Give back, word for word, only the lines from the opening of the records through the one with "तस्माद्धारणमित्युक्तं स धर्म". Pictures stay out.

#### MATERIAL FOR THIS EXERCISE

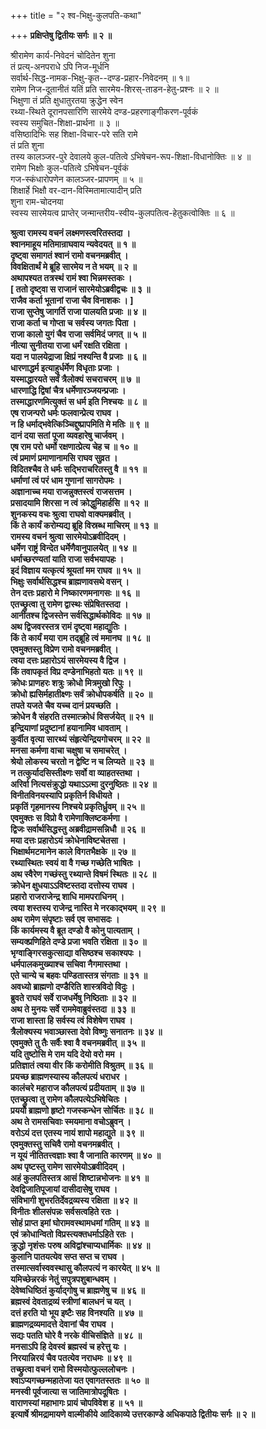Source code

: +++
title = "२ श्व-भिक्षु-कुलपति-कथा"

+++
**प्रक्षिप्तेषु द्वितीयः सर्गः ॥ २ ॥**

श्रीरामेण कार्य-निवेदनं चोदितेन शुना  
तं प्रत्य्-अनपराधे ऽपि निज-मूर्धनि  
सर्वार्थ-सिद्ध-नामक-भिक्षु-कृत--दण्ड-प्रहार-निवेदनम् ॥ १॥  
रामेण निज-दूतानीतं यतिं प्रति सारमेय-शिरस्-ताडन-हेतु-प्रश्नः ॥ २ ॥  
भिक्षुणा तं प्रति क्षुधातुरतया क्रुद्धेन स्वेन  
रथ्या-स्थिते दूरानपसारिणि सारमेये दण्ड-प्रहरणाङ्गीकरण-पूर्वकं  
स्वस्य समुचित-शिक्षा-प्रार्थना ॥ ३ ॥  
वसिष्ठादिभिः सह शिक्षा-विचार-परे सति रामे  
तं प्रति शुना  
तस्य कालञ्जर-पुरे देवालये कुल-पतित्वे ऽभिषेचन-रूप-शिक्षा-विधानोक्तिः ॥ ४ ॥  
रामेण भिक्षोः कुल-पतित्वे ऽभिषेचन-पूर्वकं  
गज-स्कंधारोपणेन कालञ्जर-प्रापणम् ॥ ५ ॥  
शिक्षार्हे भिक्षौ वर-दान-विस्मितामात्यादीन् प्रति  
शुना राम-चोदनया  
स्वस्य सारमेयत्व प्राप्तेर् जन्मान्तरीय-स्वीय-कुलपतित्व-हेतुकत्वोक्तिः ॥ ६ ॥

**श्रुत्वा रामस्य वचनं लक्ष्मणस्त्वरितस्तदा ।  
श्वानमाहूय मतिमान्राघवाय न्यवेदयत् ॥ १ ॥  
दृष्ट्वा समागतं श्वानं रामो वचनमब्रवीत् ।  
विवक्षितार्थं मे ब्रूहि सारमेय न ते भयम् ॥ २ ॥  
अथापश्यत तत्रस्थं रामं श्वा भिन्नमस्तकः ।  
\[ ततो दृष्ट्वा स राजानं सारमेयोऽब्रवीद्वचः ॥ ३ ॥  
राजैव कर्ता भूतानां राजा चैव विनाशकः । \]  
राजा सुप्तेषु जागर्ति राजा पालयति प्रजाः ॥ ४ ॥  
राजा कर्ता च गोप्ता च सर्वस्य जगतः पिता ।  
राजा कालो युगं चैव राजा सर्वमिदं जगत् ॥ ५ ॥  
नीत्या सुनीतया राजा धर्मं रक्षति रक्षिता ।  
यदा न पालयेद्राजा क्षिप्रं नश्यन्ति वै प्रजाः ॥ ६ ॥  
धारणाद्धर्म इत्याहुर्धर्मेण विधृताः प्रजाः ।  
यस्माद्धारयते सर्वं त्रैलोक्यं सचराचरम् ॥ ७ ॥  
धारणाद्धि द्विषां चैत्र धर्मेणारञ्जयन्प्रजाः ।  
तस्माद्धारणमित्युक्तं स धर्म इति निश्चयः ॥ ८ ॥  
एष राजन्परो धर्मः फलवान्प्रेत्य राघव ।  
न हि धर्माद्भवेत्किञ्चिद्दुष्प्रापमिति मे मतिः ॥ ९ ॥  
दानं दया सतां पूजा व्यवहारेषु चार्जवम् ।  
एष राम परो धर्मो रक्षणात्प्रेत्य चेह च ॥ १० ॥  
त्वं प्रमाणं प्रमाणानामसि राघव सुव्रत ।  
विदितश्चैव ते धर्मः सद्भिराचरितस्तु वै ॥ ११ ॥  
धर्माणां त्वं परं धाम गुणानां सागरोपमः ।  
अज्ञानाच्च मया राजन्नुक्तस्त्वं राजसत्तम ।  
प्रसादयामि शिरसा न त्वं क्रोद्धुमिहार्हसि ॥ १२ ॥  
शुनकस्य वचः श्रुत्वा राघवो वाक्यमब्रवीत् ।  
किं ते कार्यं करोम्यद्य ब्रूहि विस्रब्ध माचिरम् ॥ १३ ॥  
रामस्य वचनं श्रुत्वा सारमेयोऽब्रवीदिदम् ।  
धर्मेण राष्ट्रं विन्देत धर्मेणैवानुपालयेत् ॥ १४ ॥  
धर्माच्छरण्यतां याति राजा सर्वभयापहः ।  
इदं विज्ञाय यत्कृत्यं श्रूयतां मम राघव ॥ १५ ॥  
भिक्षुः सर्वार्थसिद्धश्च ब्राह्मणावसथे वसन् ।  
तेन दत्तः प्रहारो मे निष्कारणमनागसः ॥ १६ ॥  
एतच्छ्रुत्वा तु रामेण द्वास्थः संप्रेषितस्तदा ।  
आनीतश्च द्विजस्तेन सर्वसिद्धार्थकोविदः ॥ १७ ॥  
अथ द्विजवरस्तत्र रामं दृष्ट्वा महाद्युतिः ।  
किं ते कार्यं मया राम तद्ब्रूहि त्वं ममानघ ॥ १८ ॥  
एवमुक्तस्तु विप्रेण रामो वचनमब्रवीत् ।  
त्वया दत्तः प्रहारोऽयं सारमेयस्य वै द्विज ।  
किं तवापकृतं विप्र दण्डेनाभिहतो यतः ॥ १९ ॥  
क्रोधः प्राणहरः शत्रुः क्रोधो मित्रमुखो रिपुः ।  
क्रोधो ह्यसिर्महातीक्ष्णः सर्वं क्रोधोपकर्षति ॥ २० ॥  
तपते यजते चैव यच्च दानं प्रयच्छति ।  
क्रोधेन वै संहरति तस्मात्क्रोधं विसर्जयेत् ॥ २१ ॥  
इन्द्रियाणां प्रदुष्टानां हयानामिव धावताम् ।  
कुर्वीत वृत्या सारथ्यं संहृत्येन्द्रियगोचरम् ॥ २२ ॥  
मनसा कर्मणा वाचा चक्षुषा च समाचरेत् ।  
श्रेयो लोकस्य चरतो न द्वेष्टि न च लिप्यते ॥ २३ ॥  
न तत्कुर्यादसिस्तीक्ष्णः सर्वो वा व्याहतस्तथा ।  
अरिर्वा नित्यसंक्रुद्धो यथाऽऽत्मा दुरनुष्ठितः ॥ २४ ॥  
विनीतविनयस्यापि प्रकृतिर्न विधीयते ।  
प्रकृतिं गृहमानस्य निश्चये प्रकृतिर्ध्रुवम् ॥ २५ ॥  
एवमुक्तः स विप्रो वै रामेणाक्लिष्टकर्मणा ।  
द्विजः सर्वार्थसिद्धस्तु अब्रवीद्रामसन्निधौ ॥ २६ ॥  
मया दत्तः प्रहारोऽयं क्रोधेनाविष्टचेतसा ।  
भिक्षार्थमटमानेन काले विगतभैक्षके ॥ २७ ॥  
रथ्यास्थितः स्वयं वा वै गच्छ गच्छेति भाषितः ।  
अथ स्वैरेण गच्छंस्तु रथ्यान्ते विषमं स्थितः ॥ २८ ॥  
क्रोधेन क्षुधयाऽऽविष्टस्तदा दत्तोस्य राघव ।  
प्रहारो राजराजेन्द्र शाधि मामपराधिनम् ।  
त्वया शस्तस्य राजेन्द्र नास्ति मे नरकाद्भयम् ॥ २९ ॥  
अथ रामेण संपृष्टाः सर्व एव सभासदः ।  
किं कार्यमस्य वै ब्रूत दण्डो वै कोनु पात्यताम् ।  
सम्यक्प्रणिहिते दण्डे प्रजा भवति रक्षिता ॥ ३० ॥  
भृग्वाङ्गिरसकुत्साद्या वसिष्ठश्च सकाश्यपः ।  
धर्मपालकमुख्याश्च सचिवा नैगमास्तथा ।  
एते चान्ये च बहवः पण्डितास्तत्र संगताः ॥ ३१ ॥  
अवध्यो ब्राह्मणो दण्डैरिति शास्त्रविदो विदुः ।  
ब्रुवते राघवं सर्वे राजधर्मेषु निष्ठिताः ॥ ३२ ॥  
अथ ते मुनयः सर्वे राममेवाब्रुवंस्तदा ॥ ३३ ॥  
राजा शास्ता हि सर्वस्य त्वं विशेषेण राघव ।  
त्रैलोक्यस्य भवाञ्छास्ता देवो विष्णुः सनातनः ॥ ३४ ॥  
एवमुक्ते तु तैः सर्वैः श्वा वै वचनमब्रवीत् ॥ ३५ ॥  
यदि तुष्टोसि मे राम यदि देयो वरो मम ।  
प्रतिज्ञातं त्वया वीर किं करोमीति विश्रुतम् ॥ ३६ ॥  
प्रयच्छ ब्राह्मणस्यास्य कौलपत्यं धराधर ।  
कालंचरे महाराज कौलपत्यं प्रदीयताम् ॥ ३७ ॥  
एतच्छ्रुत्वा तु रामेण कौलपत्येऽभिषेचितः ।  
प्रययौ ब्राह्मणो हृष्टो गजस्कन्धेन सोर्चितः ॥ ३८ ॥  
अथ ते रामसचिवाः स्मयमाना वचोऽब्रुवन् ।  
वरोऽयं दत्त एतस्य नायं शापो महाद्युते ॥ ३९ ॥  
एवमुक्तस्तु सचिवै रामो वचनमब्रवीत् ।  
न यूयं नीतितत्त्वज्ञाः श्वा वै जानाति कारणम् ॥ ४० ॥  
अथ पृष्टस्तु रामेण सारमेयोऽब्रवीदिदम् ।  
अहं कुलपतिस्तत्र आसं शिष्टान्नभोजनः ॥ ४१ ॥  
देवद्विजातिपूजायां दासीदासेषु राघव ।  
संविभागी शुभरतिर्देवद्रव्यस्य रक्षिता ॥ ४२ ॥  
विनीतः शीलसंपन्नः सर्वसत्वहिते रतः ।  
सोहं प्राप्त इमां घोरामवस्थामधमां गतिम् ॥ ४३ ॥  
एवं क्रोधान्वितो विप्रस्त्यक्तधर्माऽहिते रतः ।  
क्रुद्धो नृशंसः परुष अविद्वांश्चाप्यधार्मिकः ॥ ४४ ॥  
कुलानि पातयत्येव सप्त सप्त च राघव ।  
तस्मात्सर्वास्ववस्थासु कौलपत्यं न कारयेत् ॥ ४५ ॥  
यमिच्छेन्नरकं नेतुं सपुत्रपशुबान्धवम् ।  
देवेष्वधिष्ठितं कुर्याद्गोषु च ब्राह्मणेषु च ॥ ४६ ॥  
ब्रह्मस्वं देवताद्रव्यं स्त्रीणां बालधनं च यत् ।  
दत्तं हरति यो भूय इष्टैः सह विनश्यति ॥ ४७ ॥  
ब्राह्मणद्रव्यमादत्ते देवानां चैव राघव ।  
सद्यः पतति घोरे वै नरके वीचिसंज्ञिते ॥ ४८ ॥  
मनसाऽपि हि देवस्वं ब्रह्मस्वं च हरेत्तु यः ।  
निरयान्निरयं चैव पतत्येव नराधमः ॥ ४९ ॥  
तच्छ्रुत्वा वचनं रामो विस्मयोत्फुल्ललोचनः ।  
श्वाऽप्यगच्छन्महातेजा यत एवागतस्ततः ॥ ५० ॥  
मनस्वी पूर्वजात्या स जातिमात्रोपदूषितः ।  
वाराणस्यां महाभागः प्रायं चोपविवेश ह ॥ ५१ ॥  
इत्यार्षे श्रीमद्रामायणे वाल्मीकीये आदिकाव्ये उत्तरकाण्डे अधिकपाठे द्वितीयः सर्गः ॥ २ ॥**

########

◆ TASK OUTPUT
Source code

: +++
title = "२ श्व-भिक्षु-कुलपति-कथा"

+++
**प्रक्षिप्तेषु द्वितीयः सर्गः ॥ २ ॥**

श्रीरामेण कार्य-निवेदनं चोदितेन शुना  
तं प्रत्य्-अनपराधे ऽपि निज-मूर्धनि  
सर्वार्थ-सिद्ध-नामक-भिक्षु-कृत--दण्ड-प्रहार-निवेदनम् ॥ १॥  
रामेण निज-दूतानीतं यतिं प्रति सारमेय-शिरस्-ताडन-हेतु-प्रश्नः ॥ २ ॥  
भिक्षुणा तं प्रति क्षुधातुरतया क्रुद्धेन स्वेन  
रथ्या-स्थिते दूरानपसारिणि सारमेये दण्ड-प्रहरणाङ्गीकरण-पूर्वकं  
स्वस्य समुचित-शिक्षा-प्रार्थना ॥ ३ ॥  
वसिष्ठादिभिः सह शिक्षा-विचार-परे सति रामे  
तं प्रति शुना  
तस्य कालञ्जर-पुरे देवालये कुल-पतित्वे ऽभिषेचन-रूप-शिक्षा-विधानोक्तिः ॥ ४ ॥  
रामेण भिक्षोः कुल-पतित्वे ऽभिषेचन-पूर्वकं  
गज-स्कंधारोपणेन कालञ्जर-प्रापणम् ॥ ५ ॥  
शिक्षार्हे भिक्षौ वर-दान-विस्मितामात्यादीन् प्रति  
शुना राम-चोदनया  
स्वस्य सारमेयत्व प्राप्तेर् जन्मान्तरीय-स्वीय-कुलपतित्व-हेतुकत्वोक्तिः ॥ ६ ॥

**श्रुत्वा रामस्य वचनं लक्ष्मणस्त्वरितस्तदा ।  
श्वानमाहूय मतिमान्राघवाय न्यवेदयत् ॥ १ ॥  
दृष्ट्वा समागतं श्वानं रामो वचनमब्रवीत् ।  
विवक्षितार्थं मे ब्रूहि सारमेय न ते भयम् ॥ २ ॥  
अथापश्यत तत्रस्थं रामं श्वा भिन्नमस्तकः ।  
\[ ततो दृष्ट्वा स राजानं सारमेयोऽब्रवीद्वचः ॥ ३ ॥  
राजैव कर्ता भूतानां राजा चैव विनाशकः । \]  
राजा सुप्तेषु जागर्ति राजा पालयति प्रजाः ॥ ४ ॥  
राजा कर्ता च गोप्ता च सर्वस्य जगतः पिता ।  
राजा कालो युगं चैव राजा सर्वमिदं जगत् ॥ ५ ॥  
नीत्या सुनीतया राजा धर्मं रक्षति रक्षिता ।  
यदा न पालयेद्राजा क्षिप्रं नश्यन्ति वै प्रजाः ॥ ६ ॥  
धारणाद्धर्म इत्याहुर्धर्मेण विधृताः प्रजाः ।  
यस्माद्धारयते सर्वं त्रैलोक्यं सचराचरम् ॥ ७ ॥  
धारणाद्धि द्विषां चैत्र धर्मेणारञ्जयन्प्रजाः ।  
तस्माद्धारणमित्युक्तं स धर्म इति निश्चयः ॥ ८ ॥  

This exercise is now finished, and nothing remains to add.